*Task item:*
Start to finish, write out the entries exactly, leaving the pictures aside.

*Stored data entries:*

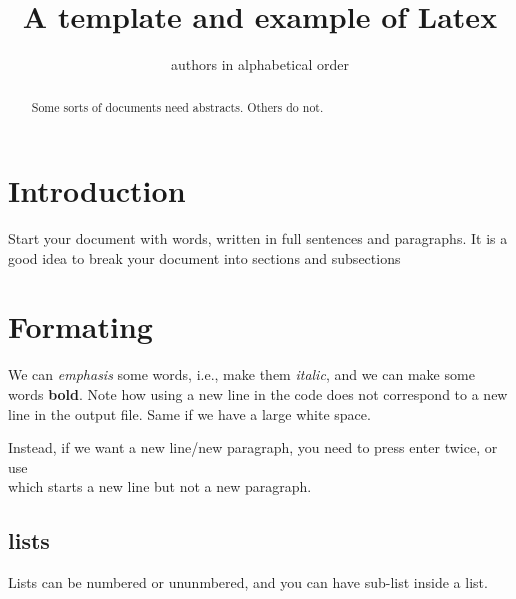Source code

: \documentclass[a4paper,11pt]{article}
\theoremstyle{definition}
\begin{document}
	
\title{A template and example of Latex}
\author{authors in alphabetical order}
\date{}
\maketitle

\begin{abstract}
Some sorts of documents need abstracts. Others do not.
\end{abstract}


\section{Introduction}

Start your document with words, written in full sentences and paragraphs.
It is a good idea to break your document into sections and subsections

\section{Formating}

We can \emph{emphasis} some words, i.e., make them \emph{italic}, and we can make some words \textbf{bold}.
Note how using a new line in the code does not correspond to a new line in the output file.
Same if we have        a           large                white                   space.

Instead, if we want a new line/new paragraph, you need to press enter twice, or use \\
which starts a new line but not a new paragraph.

\subsection{lists}

Lists can be numbered or ununmbered, and you can have sub-list inside a list.
\end{document}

*Answer to the exercise:*
Source code

: \documentclass[a4paper,11pt]{article}
\theoremstyle{definition}
\begin{document}
	
\title{A template and example of Latex}
\author{authors in alphabetical order}
\date{}
\maketitle

\begin{abstract}
Some sorts of documents need abstracts. Others do not.
\end{abstract}


\section{Introduction}

Start your document with words, written in full sentences and paragraphs.
It is a good idea to break your document into sections and subsections

\section{Formating}

We can \emph{emphasis} some words, i.e., make them \emph{italic}, and we can make some words \textbf{bold}.
Note how using a new line in the code does not correspond to a new line in the output file.
Same if we have        a           large                white                   space.

Instead, if we want a new line/new paragraph, you need to press enter twice, or use \\
which starts a new line but not a new paragraph.

\subsection{lists}

Lists can be numbered or ununmbered, and you can have sub-list inside a list.
\end{document}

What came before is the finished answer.